I still remember driving onto campus on September 3, 2008. I remember getting my ID/yearbook picture taken by a crappy little digital camera (horrendously, this would be a yearly occurrence). I remember finding Bancroft Hall, the one with the pink flamingoes. I remember walking into my room, right next to the Common Room. My roommate wasn’t there, but she’d already unpacked. She left me the side of the room with the windows, all three of them. My mom and I tried figuring out what she look like from the pictures on her desk. She was with some of the same people in most of them, so we couldn’t tell. I remember finding Joy, my acquaintance from MathPath, and her roommate Tomi. We went to P.O. We came out. Tomi directed us to the right…somewhat erroneously: we ended up at a boy’s dorm at the far north end of campus. We lived in one of the dorms furthest south.

Joy and Tomi are two of my closest friends. I wouldn’t even call my roommate my friend. Just a fellow Exonian.

Tuesday, June 21, 2011

the beginning

I'm trying to figure out a way to remember what it was like to go to Phillips Exeter Academy.
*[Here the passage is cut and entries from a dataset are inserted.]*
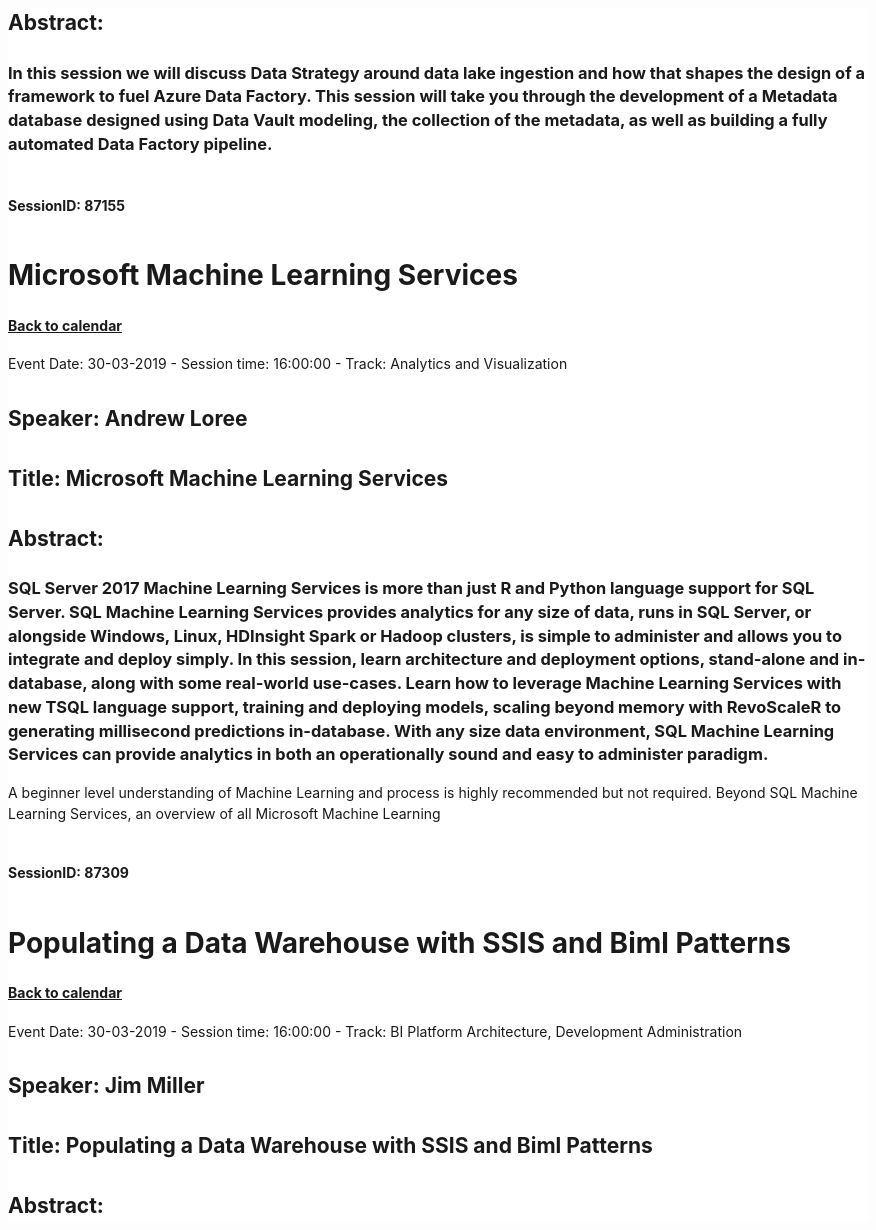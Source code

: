 ## Abstract:
### In this session we will discuss Data Strategy around data lake ingestion and how that shapes the design of a framework to fuel Azure Data Factory. This session will take you through the development of a Metadata database designed using Data Vault modeling, the collection of the metadata, as well as building a fully automated Data Factory pipeline.
#  
#### SessionID: 87155
# Microsoft Machine Learning Services
#### [Back to calendar](#SQLSaturday-#827---Cincinnati-2019)
Event Date: 30-03-2019 - Session time: 16:00:00 - Track: Analytics and Visualization
## Speaker: Andrew Loree
## Title: Microsoft Machine Learning Services
## Abstract:
### SQL Server 2017 Machine Learning Services is more than just R and Python language support for SQL Server.  SQL Machine Learning Services provides analytics for any size of data, runs in SQL Server, or alongside Windows, Linux, HDInsight Spark or Hadoop clusters, is simple to administer and allows you to integrate and deploy simply.  In this session, learn architecture and deployment options, stand-alone and in-database, along with some real-world use-cases.  Learn how to leverage Machine Learning Services with new TSQL language support, training and deploying models, scaling beyond memory with RevoScaleR to generating millisecond predictions in-database.  With any size data environment, SQL Machine Learning Services can provide analytics in both an operationally sound and easy to administer paradigm.

A beginner level understanding of Machine Learning and process is highly recommended but not required.  Beyond SQL Machine Learning Services, an overview of all Microsoft Machine Learning
#  
#### SessionID: 87309
# Populating a Data Warehouse with SSIS and Biml Patterns
#### [Back to calendar](#SQLSaturday-#827---Cincinnati-2019)
Event Date: 30-03-2019 - Session time: 16:00:00 - Track: BI Platform Architecture, Development  Administration
## Speaker: Jim Miller
## Title: Populating a Data Warehouse with SSIS and Biml Patterns
## Abstract:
So I'm going to write it down here.

It's the summer between Exeter and MIT, the summer after I graduated from high school, the summer before I head off to college. I tried to decide whether I was antsier and excited the summer before Exeter, all the way back in 2008, but then I realized that I couldn't remember. I remember that I went to Chinese camp under the dictatorship of a crazy Taiwanese lady. I went to Milwaukee to attend my cousin's wedding, and to Chicago to sightsee. I watched Michael Phelps dominate swimming in the Beijing Summer Olympics on TV. I can hardly believe that all that occurred before I started Exeter.

I remember that back in 2008, I got my Exeter acceptance letter for my birthday. This year, I got my MIT acceptance letter. How privileged I am, to be able to attend these two extraordinary institutions of learning.

I exchanged a few emails with my new roommate in August, after room assignments came out. I think that’s the most I ever got to know her. We were in Bancroft Hall, room 108. I thought I was lucky to have gotten a first floor room as a new student. My mom thought otherwise—too much through-traffic, she said. An acquaintance of mine from MathPath 2007 somehow landed in room 107. She ended up being one of my best friends. I didn’t know that though, that summer. I just remembered her telling funny stories about the Termichickenator, being awesome at origami, and coloring on people in silver Sharpie.

So here I am, waiting all over again. Waiting to see if I get into an FPOP tomorrow. Waiting for my housing assignment. (Will I get my first choice dorm? Who will be my roommate? Will we be those fairytale roommates who keep in touch decades later? Or will we simply coexist peacefully? We could even dislike each other, or be incompatible roommates, but I sincerely hope that doesn’t happen.) Waiting for my advisor assignment, so that I can start planning classes.

I’m bad at waiting. But I remember that September 3, 2008 did eventually arrive, those three years ago, and that I ended up on Exeter’s beautiful campus. So tomorrow, I’ll know about FPOPs. I’ll know what date I will arrive on MIT’s campus. I’ll know exactly how long I have to keep waiting.